Cut the Deadwood Out: Backdoor Purification via Guided Module Substitution
Yao Tong, Weijun Li, Xuanli He, Haolan Zhan, Qiongkai Xu
TL;DR
The paper addresses the practical risk of backdoors in NLP models trained on untrusted data by introducing Guided Module Substitution (GMS), a retraining-free defense that purifies a victim model by guided merging with a single proxy model. GMS uses a substitution matrix to selectively replace transformer modules across layers, guided by a trade-off objective that balances backdoor removal and task utility, and employs a greedy search to find a purified model. Extensive experiments across encoder models, decoder LLMs, and multiple backdoor attacks show that GMS consistently outperforms baselines, especially against challenging attacks like LWS and HiddenKiller, while exhibiting robustness to proxy choice and proxy-data quality. The work demonstrates that guided single-proxy merging can deliver practical, scalable backdoor purification with transferability across attacks and modest data requirements, offering a viable alternative to retraining-based defenses in real-world NLP systems.
Abstract
Model NLP models are commonly trained (or fine-tuned) on datasets from untrusted platforms like HuggingFace, posing significant risks of data poisoning attacks. A practical yet underexplored challenge arises when such backdoors are discovered after model deployment, making retraining-required defenses less desirable due to computational costs and data constraints. In this work, we propose Guided Module Substitution (GMS), an effective retraining-free method based on guided merging of the victim model with just a single proxy model. Unlike prior ad-hoc merging defenses, GMS uses a guided trade-off signal between utility and backdoor to selectively replaces modules in the victim model.

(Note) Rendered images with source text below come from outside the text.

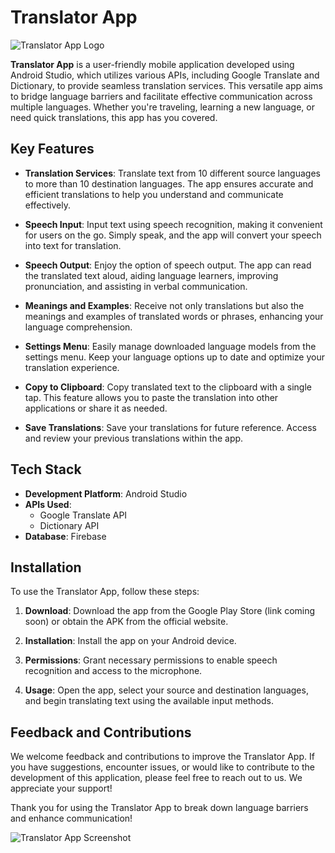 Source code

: # Translator App

![Translator App Logo](translator-app-logo.png)

**Translator App** is a user-friendly mobile application developed using Android Studio, which utilizes various APIs, including Google Translate and Dictionary, to provide seamless translation services. This versatile app aims to bridge language barriers and facilitate effective communication across multiple languages. Whether you're traveling, learning a new language, or need quick translations, this app has you covered.

## Key Features

- **Translation Services**: Translate text from 10 different source languages to more than 10 destination languages. The app ensures accurate and efficient translations to help you understand and communicate effectively.

- **Speech Input**: Input text using speech recognition, making it convenient for users on the go. Simply speak, and the app will convert your speech into text for translation.

- **Speech Output**: Enjoy the option of speech output. The app can read the translated text aloud, aiding language learners, improving pronunciation, and assisting in verbal communication.

- **Meanings and Examples**: Receive not only translations but also the meanings and examples of translated words or phrases, enhancing your language comprehension.

- **Settings Menu**: Easily manage downloaded language models from the settings menu. Keep your language options up to date and optimize your translation experience.

- **Copy to Clipboard**: Copy translated text to the clipboard with a single tap. This feature allows you to paste the translation into other applications or share it as needed.

- **Save Translations**: Save your translations for future reference. Access and review your previous translations within the app.

## Tech Stack

- **Development Platform**: Android Studio
- **APIs Used**:
  - Google Translate API
  - Dictionary API
- **Database**: Firebase

## Installation

To use the Translator App, follow these steps:

1. **Download**: Download the app from the Google Play Store (link coming soon) or obtain the APK from the official website.

2. **Installation**: Install the app on your Android device.

3. **Permissions**: Grant necessary permissions to enable speech recognition and access to the microphone.

4. **Usage**: Open the app, select your source and destination languages, and begin translating text using the available input methods.

## Feedback and Contributions

We welcome feedback and contributions to improve the Translator App. If you have suggestions, encounter issues, or would like to contribute to the development of this application, please feel free to reach out to us. We appreciate your support!

Thank you for using the Translator App to break down language barriers and enhance communication!

![Translator App Screenshot](translator-app-screenshot.png)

GMS offers four desirable properties: (1) robustness to the choice and trustworthiness of the proxy model, (2) applicability under inaccurate data knowledge, (3) stability across hyperparameters, and (4) transferability across different attacks. Extensive experiments on encoder models and decoder LLMs demonstrate the strong effectiveness of GMS. GMS significantly outperforms even the strongest defense baseline, particularly against challenging attacks like LWS.